Freedom on a Texas Football Field

State correctional facility gives youthful felons a taste of teamwork

The Giddings State School Indians have few of the trappings associated with Texas high school football: no cheerleaders, no marching bands, and only a handful of supporters.

Their training equipment consists of a couple of ice chests and some tape, and their roster is so small that some players have to play both offense and defense all night long.

Despite these humble conditions, Giddings has won six games and lost two, recently beating St. Michael's Academy of Austin by a score of 28-12. After the game, as their opponents went out for pizza, the players from Giddings returned to a compound surrounded by a 12-foot-high fence and security lights.

The athletes from Giddings - a reform school that holds 300 offenders ranging in age from 13 to 20 - have all committed violent crimes.

In an era of tougher punishment for youthful criminals, the Giddings school is one of a handful of youth correctional facilities in the country that field athletic teams as an incentive.

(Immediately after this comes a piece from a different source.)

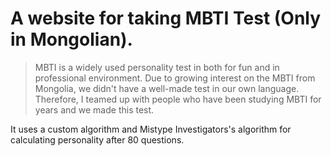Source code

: # A website for taking MBTI Test (Only in Mongolian).

> MBTI is a widely used personality test in both for fun and in professional environment. Due to growing interest on the MBTI from Mongolia, we didn't have a well-made test in our own language. Therefore, I teamed up with people who have been studying MBTI for years and we made this test.

It uses a custom algorithm and Mistype Investigators's algorithm for calculating personality after 80 questions.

"These are the good behavior kids, not necessarily the good athletes," says Sandy Brown, the school's athletic director. In his 18 years at the school, Mr. Brown says his teams - including basketball and track - have never had an off-campus incident. During this time, Giddings's football team has never had a losing season.

Brown says juvenile offenders need an opportunity to act like regular teenagers. Participating in sports, he says, helps them learn teamwork and cooperation. "We are trying to turn these kids around, and you can't do that unless you involve them with normal kids who are doing things well," he says. "If you give them the chance, they are overanxious to prove themselves."

Shifting, shrinking roster

Brown's roster changes weekly as his athletes are released, paroled, or scheduled for court hearings. In mid-October, the team's starting quarterback was transferred to an adult prison.

Giddings superintendent Stan DeGerolami says the school's sports program is "a sensitive issue. You don't want to do anything that would offend the people who have been victimized by these kids."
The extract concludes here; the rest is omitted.